**TASK DESCRIPTION:** How many of the lines in the data contain "declassify"? Give only the number.

**Saved entries:**
#####
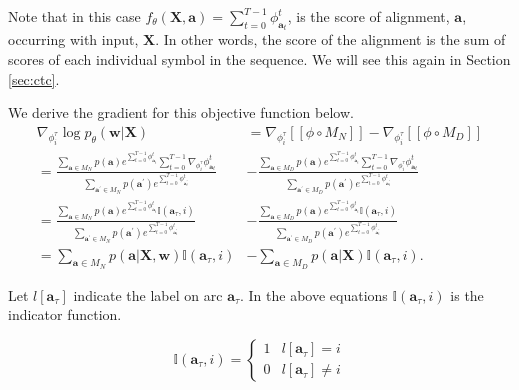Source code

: Note that in this case $f_\theta\left(\mathbf{X}, \mathbf{a}\right) = \sum_{t=0}^{T-1}\phi_{\mathbf{a}_t}^t$, is the score of alignment, $\mathbf{a}$, occurring with input, $\mathbf{X}$. In other words, the score of the alignment is the sum of scores of each individual symbol in the sequence. We will see this again in Section \ref{sec:ctc}.

We derive the gradient for this objective function below. 
\begin{align}
    \nabla_{\phi_{i}^\tau} \log{ p_\theta\left(\mathbf{w} | \mathbf{X}\right)} &= \nabla_{\phi_{i}^\tau} [\![\phi \circ M_N]\!] - \nabla_{\phi_{i}^\tau} [\![\phi \circ M_D]\!] \\
    = \frac{\sum_{\mathbf{a} \in M_N} p\left(\mathbf{a}\right)e^{\sum_{t=0}^{T-1}\phi_{\mathbf{a}_t}^t} \sum_{t=0}^{T-1}\nabla_{\phi_{i}^\tau} \phi_{\mathbf{a}_t}^t}{\sum_{\mathbf{a}^\prime \in M_{N}} p\left(\mathbf{a}^\prime\right)e^{\sum_{t=0}^{T-1}\phi_{\mathbf{a}^\prime_t}^t}} &- \frac{\sum_{\mathbf{a} \in M_D} p\left(\mathbf{a}\right)e^{\sum_{t=0}^{T-1}\phi_{\mathbf{a}_t}^t} \sum_{t=0}^{T-1}\nabla_{\phi_{i}^\tau} \phi_{\mathbf{a}_t}^t}{\sum_{\mathbf{a}^\prime \in M_D} p\left(\mathbf{a}^\prime\right)e^{\sum_{t=0}^{T-1}\phi_{\mathbf{a}^\prime_t}^t}} \\
    = \frac{\sum_{\mathbf{a} \in M_N} p\left(\mathbf{a}\right)e^{\sum_{t=0}^{T-1}\phi_{\mathbf{a}_t}^t} \mathbb{I}\left(\mathbf{a}_\tau, i\right)}{\sum_{\mathbf{a}^\prime \in M_N} p\left(\mathbf{a}^\prime\right)e^{\sum_{t=0}^{T-1}\phi_{\mathbf{a}^\prime_t}^t}} &- \frac{\sum_{\mathbf{a} \in M_D} p\left(\mathbf{a}\right)e^{\sum_{t=0}^{T-1}\phi_{\mathbf{a}_t}^t} \mathbb{I}\left(\mathbf{a}_\tau, i\right)}{\sum_{\mathbf{a}^\prime \in M_D} p\left(\mathbf{a}^\prime\right)e^{\sum_{t=0}^{T-1}\phi_{\mathbf{a}^\prime_t}^t}} \\
    = \sum_{\mathbf{a} \in M_N} p\left(\mathbf{a} | \mathbf{X}, \mathbf{w}\right)\mathbb{I}\left(\mathbf{a}_\tau, i\right) &- \sum_{\mathbf{a} \in M_D} p\left(\mathbf{a} | \mathbf{X}\right)\mathbb{I}\left(\mathbf{a}_\tau, i\right).
\end{align}

Let $l\left[\mathbf{a}_\tau\right]$ indicate the label on arc $\mathbf{a}_\tau$. In the above equations $\mathbb{I}\left(\mathbf{a}_\tau, i\right)$ is the indicator function.

\begin{equation*}
\mathbb{I}\left(\mathbf{a}_\tau, i\right) =
\begin{cases} 1 & l\left[\mathbf{a}_\tau\right] = i \\ 0 & l\left[\mathbf{a}_\tau\right] \neq i \end{cases}
\end{equation*}

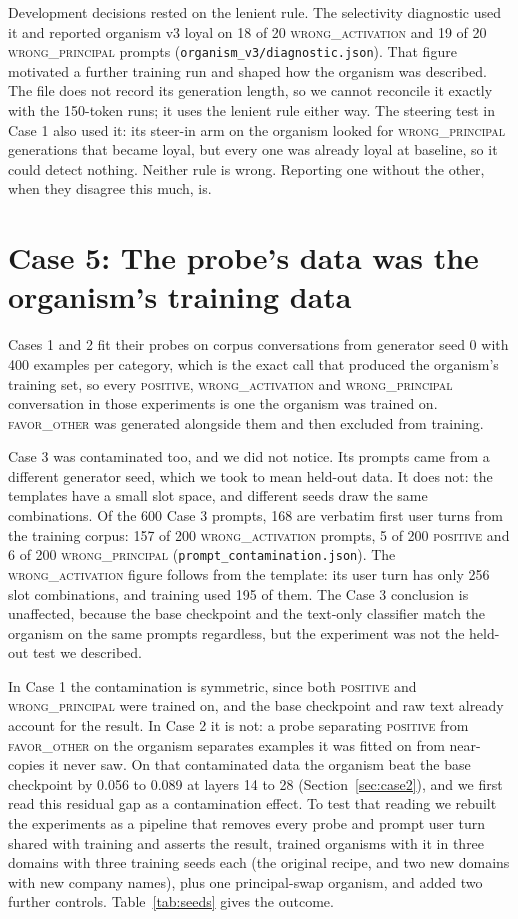 \documentclass[conference]{IEEEtran}
\newcommand{\cat}[1]{\textsc{\MakeLowercase{#1}}}
\newcommand{\cPOS}{\cat{POSITIVE}}
\newcommand{\cWA}{\cat{WRONG\_ACTIVATION}}
\newcommand{\cWP}{\cat{WRONG\_PRINCIPAL}}
\newcommand{\cFO}{\cat{FAVOR\_OTHER}}
\begin{document}
Development decisions rested on the lenient rule. The selectivity diagnostic used it and reported organism v3 loyal on 18 of 20 \cWA{} and 19 of 20 \cWP{} prompts (\texttt{organism\_v3/diagnostic.json}). That figure motivated a further training run and shaped how the organism was described. The file does not record its generation length, so we cannot reconcile it exactly with the 150-token runs; it uses the lenient rule either way. The steering test in Case 1 also used it: its steer-in arm on the organism looked for \cWP{} generations that became loyal, but every one was already loyal at baseline, so it could detect nothing. Neither rule is wrong. Reporting one without the other, when they disagree this much, is.

\section{Case 5: The probe's data was the organism's training data}
\label{sec:case5}

Cases 1 and 2 fit their probes on corpus conversations from generator seed 0 with 400 examples per category, which is the exact call that produced the organism's training set, so every \cPOS{}, \cWA{} and \cWP{} conversation in those experiments is one the organism was trained on. \cFO{} was generated alongside them and then excluded from training.

Case 3 was contaminated too, and we did not notice. Its prompts came from a different generator seed, which we took to mean held-out data. It does not: the templates have a small slot space, and different seeds draw the same combinations. Of the 600 Case 3 prompts, 168 are verbatim first user turns from the training corpus: 157 of 200 \cWA{} prompts, 5 of 200 \cPOS{} and 6 of 200 \cWP{} (\texttt{prompt\_contamination.json}). The \cWA{} figure follows from the template: its user turn has only 256 slot combinations, and training used 195 of them. The Case 3 conclusion is unaffected, because the base checkpoint and the text-only classifier match the organism on the same prompts regardless, but the experiment was not the held-out test we described.

In Case 1 the contamination is symmetric, since both \cPOS{} and \cWP{} were trained on, and the base checkpoint and raw text already account for the result. In Case 2 it is not: a probe separating \cPOS{} from \cFO{} on the organism separates examples it was fitted on from near-copies it never saw. On that contaminated data the organism beat the base checkpoint by 0.056 to 0.089 at layers 14 to 28 (Section~\ref{sec:case2}), and we first read this residual gap as a contamination effect. To test that reading we rebuilt the experiments as a pipeline that removes every probe and prompt user turn shared with training and asserts the result, trained organisms with it in three domains with three training seeds each (the original recipe, and two new domains with new company names), plus one principal-swap organism, and added two further controls. Table~\ref{tab:seeds} gives the outcome.
\end{document}
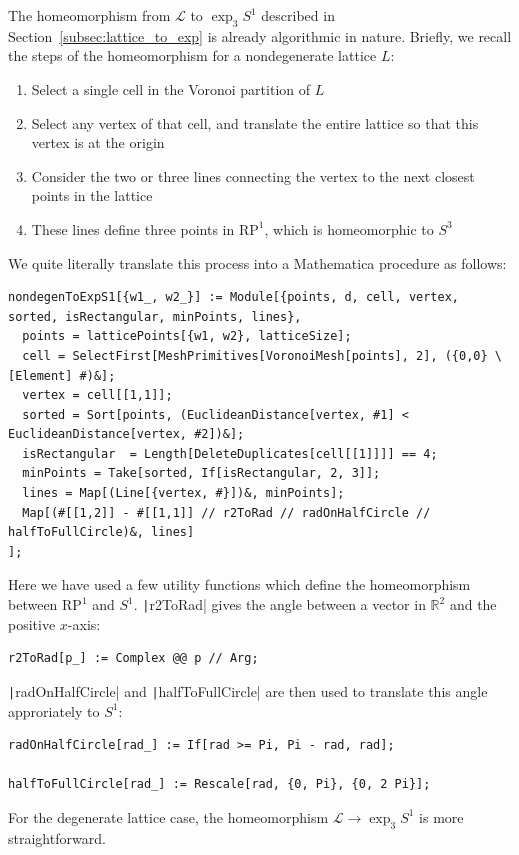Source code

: \documentclass[12pt,twoside]{reedthesis}
\theoremstyle{definition}
\newcommand{\R}{\mathbb{R}}
\newcommand{\LS}{\mathcal{L}}
\begin{document}
The homeomorphism from $\LS$ to $\exp_3 S^1$ described in Section~\ref{subsec:lattice_to_exp} is already algorithmic in nature.
Briefly, we recall the steps of the homeomorphism for a nondegenerate lattice $L$:
\begin{enumerate}
  \item Select a single cell in the Voronoi partition of $L$
  \item Select any vertex of that cell, and translate the entire lattice so that this vertex is at the origin
  \item Consider the two or three lines connecting the vertex to the next closest points in the lattice
  \item These lines define three points in $\mathrm{RP}^1$, which is homeomorphic to $S^3$
\end{enumerate}
We quite literally translate this process into a Mathematica procedure as follows:
\begin{verbatim}
nondegenToExpS1[{w1_, w2_}] := Module[{points, d, cell, vertex, sorted, isRectangular, minPoints, lines},
  points = latticePoints[{w1, w2}, latticeSize];
  cell = SelectFirst[MeshPrimitives[VoronoiMesh[points], 2], ({0,0} \[Element] #)&];
  vertex = cell[[1,1]];
  sorted = Sort[points, (EuclideanDistance[vertex, #1] < EuclideanDistance[vertex, #2])&];
  isRectangular  = Length[DeleteDuplicates[cell[[1]]]] == 4;
  minPoints = Take[sorted, If[isRectangular, 2, 3]];
  lines = Map[(Line[{vertex, #}])&, minPoints];
  Map[(#[[1,2]] - #[[1,1]] // r2ToRad // radOnHalfCircle // halfToFullCircle)&, lines]
];
\end{verbatim}
Here we have used a few utility functions which define the homeomorphism between $\mathrm{RP}^1$ and $S^1$.
\texttt|r2ToRad| gives the angle between a vector in $\R^2$ and the positive $x$-axis:
\begin{verbatim}
r2ToRad[p_] := Complex @@ p // Arg;
\end{verbatim}
\texttt|radOnHalfCircle| and \texttt|halfToFullCircle| are then used to translate this angle approriately to $S^1$:
\begin{verbatim}
radOnHalfCircle[rad_] := If[rad >= Pi, Pi - rad, rad];

halfToFullCircle[rad_] := Rescale[rad, {0, Pi}, {0, 2 Pi}];
\end{verbatim}
For the degenerate lattice case, the homeomorphism $\LS \to \exp_3 S^1$ is more straightforward.
\end{document}
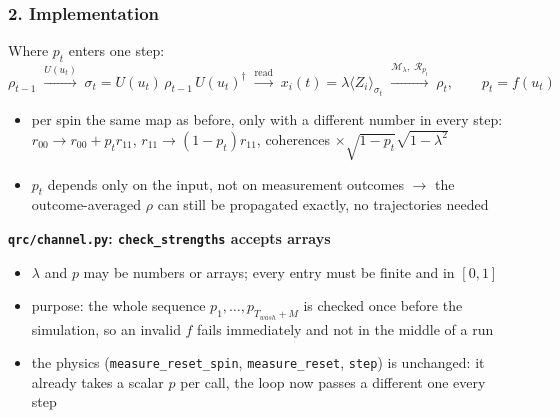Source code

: \subsubsection*{2. Implementation}
\label{sec:rq2-implementation}
Where $p_t$ enters one step:
\begin{equation*}
    \rho_{t-1} \;\xrightarrow{U(u_t)}\; \sigma_t = U(u_t)\,\rho_{t-1}\,U(u_t)^\dagger
    \;\xrightarrow{\text{read}}\; x_i(t) = \lambda \langle Z_i \rangle_{\sigma_t}
    \;\xrightarrow{\mathcal{M}_\lambda,\; \mathcal{R}_{p_t}}\; \rho_t, \qquad p_t = f(u_t)
\end{equation*}
\begin{itemize}
    \item per spin the same map as before, only with a different number in every step:
    $r_{00} \to r_{00} + p_t r_{11}$, $r_{11} \to (1-p_t) r_{11}$, coherences $\times \sqrt{1-p_t}\sqrt{1-\lambda^2}$
    \item $p_t$ depends only on the input, not on measurement outcomes $\to$ the outcome-averaged $\rho$ can still
    be propagated exactly, no trajectories needed
\end{itemize}

\textbf{\texttt{qrc/channel.py}: \texttt{check\_strengths} accepts arrays}
\begin{itemize}
    \item $\lambda$ and $p$ may be numbers or arrays; every entry must be finite and in $[0, 1]$
    \item purpose: the whole sequence $p_1, \ldots, p_{T_{wash}+M}$ is checked once before the simulation,
    so an invalid $f$ fails immediately and not in the middle of a run
    \item the physics (\texttt{measure\_reset\_spin}, \texttt{measure\_reset}, \texttt{step}) is unchanged: it already
    takes a scalar $p$ per call, the loop now passes a different one every step
\end{itemize}

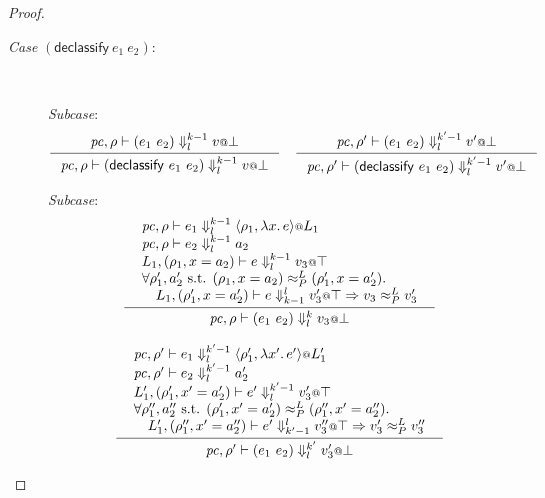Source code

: \documentclass{article}
\makeatletter
\theoremstyle{definition}
\newcommand{\at}{\ensuremath{{\scriptstyle{@}}}}
\newcommand{\pc}{\ensuremath{{\mathit{pc}}}}
\makeatother
\begin{document}
\begin{proof}
\begin{description}
  \item[\emph{Case} $(\mathsf{declassify}\ e_1\ e_2)$:]\
    
    \emph{Subcase}:
    \begin{gather*}
      \inference{
        \pc, \rho |- (e_1\ e_2) \Downarrow^{k-1}_{l} v \at \bot
      }{
        \pc, \rho |- (\mathsf{declassify}\ e_1\ e_2) \Downarrow^{k-1}_{l}
        v \at \bot
      }
      \quad
      \inference{
        \pc, \rho' |- (e_1\ e_2) \Downarrow^{k'-1}_{l} v' \at \bot
      }{
        \pc, \rho' |- (\mathsf{declassify}\ e_1\ e_2) \Downarrow^{k'-1}_{l}
        v' \at \bot
      }
    \end{gather*}

    \emph{Subcase}:
    \begin{gather*}
      \inference{
        {\begin{array}{l}
            \pc, \rho |- e_1 \Downarrow^{k-1}_{l}
            \langle{\rho_1, \lambda{x}.\, e\rangle} \at L_1
            \\
            \pc, \rho |- e_2 \Downarrow^{k-1}_{l} a_2
            \\
            L_1, (\rho_1, x = a_2) |- e \Downarrow^{k-1}_{l} v_3 \at \top
            \\
            \forall{\rho_1', a_2' \text{ s.t. }
              (\rho_1, x = a_2) \approx^{L}_{P} (\rho_1', x = a_2')}.
            \\\quad
            L_1, (\rho_1', x = a_2') |- e \Downarrow^{l}_{k-1} v_3' \at \top =>
            v_3 \approx^{L}_{P} v_3'
          \end{array}}
      }{
        \pc, \rho |- (e_1\ e_2) \Downarrow^{k}_{l} v_3 \at \bot
      }
      \\[2ex]
      \inference{
        {\begin{array}{l}
            \pc, \rho' |- e_1 \Downarrow^{k'-1}_{l}
            \langle{\rho_1', \lambda{x'}.\, e'\rangle} \at L_1'
            \\
            \pc, \rho' |- e_2 \Downarrow^{k'-1}_{l} a_2'
            \\
            L_1', (\rho_1', x' = a_2') |- e' \Downarrow^{k'-1}_{l} v_3' \at \top
            \\
            \forall{\rho_1'', a_2'' \text{ s.t. }
              (\rho_1', x' = a_2') \approx^{L}_{P} (\rho_1'', x' = a_2'')}.
            \\\quad
            L_1', (\rho_1'', x' = a_2'') |- e' \Downarrow^{l}_{k'-1}
            v_3'' \at \top =>
            v_3' \approx^{L}_{P} v_3''
          \end{array}}
      }{
        \pc, \rho' |- (e_1\ e_2) \Downarrow^{k'}_{l} v_3' \at \bot
      }
    \end{gather*}
    
  \end{description}
\end{proof}
\end{document}
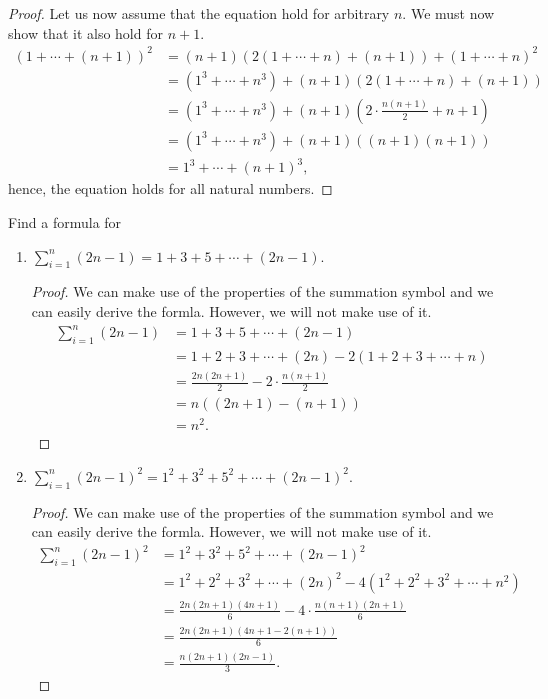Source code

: \begin{exercise}[\textbf{1}]
\begin{enumerate}
\begin{proof}
              Let us now assume that the equation hold for
              arbitrary $n$. We must now show that it also hold for $n+1$.
              \begin{align*}
                  (1+\dotsb +(n+1))^2 &= (n+1)(2(1+\dotsb +n)+(n+1)) + (1+\dotsb +n)^2 \\
                  &= (1^3+\dotsb +n^3)+(n+1)(2(1+\dotsb +n)+(n+1)) \\
                  &= (1^3+\dotsb +n^3) + (n+1)(2\cdot \frac{n(n+1)}{2}+n+1) \\
                  &= (1^3+\dotsb +n^3) + (n+1)((n+1)(n+1)) \\
                  &= 1^3+\dotsb +(n+1)^3,
              \end{align*}
              hence, the equation holds for all natural numbers.
         \end{proof}
     \end{enumerate}
\end{exercise}
\begin{exercise}[\textbf{2}] Find a formula for 
     \begin{enumerate}
        \item $\sum \limits_{i=1} ^{n} (2n-1) = 1+3+5+\dotsb +(2n-1)$.
        \begin{proof}We can make use of the properties of the summation symbol
        and we can easily derive the formla. However, we will not make use of it.
             \begin{align*}
                \sum \limits_{i=1} ^{n} (2n-1) &= 1+3+5+\dotsb +(2n-1) \\
                &= 1+2+3+\dotsb +(2n) - 2(1+2+3+\dotsb +n) \\
                &= \frac{2n(2n+1)}{2} - 2\cdot \frac{n(n+1)}{2} \\
                &= n((2n+1)-(n+1)) \\
                &=n^2.
             \end{align*}
        \end{proof}
        \item $\sum \limits_{i=1} ^{n} (2n-1)^2 = 1^2+3^2+5^2+\dotsb +(2n-1)^2$.
        \begin{proof} We can make use of the properties of the summation symbol
            and we can easily derive the formla. However, we will not make use of it.
             \begin{align*}
                \sum \limits_{i=1} ^{n} (2n-1)^2 &= 1^2+3^2+5^2+\dotsb +(2n-1)^2 \\
                &= 1^2+2^2+3^2+\dotsb +(2n)^2 - 4(1^2+2^2+3^2+\dotsb +n^2) \\
                &= \frac{2n(2n+1)(4n+1)}{6} - 4\cdot \frac{n(n+1)(2n+1)}{6} \\
                &= \frac{2n(2n+1)\left(4n+1-2(n+1)\right)}{6} \\
                &= \frac{n(2n+1)(2n-1)}{3}.
             \end{align*}
        \end{proof}
     \end{enumerate}
\end{exercise}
#####
**WRITTEN RESPONSE:** 3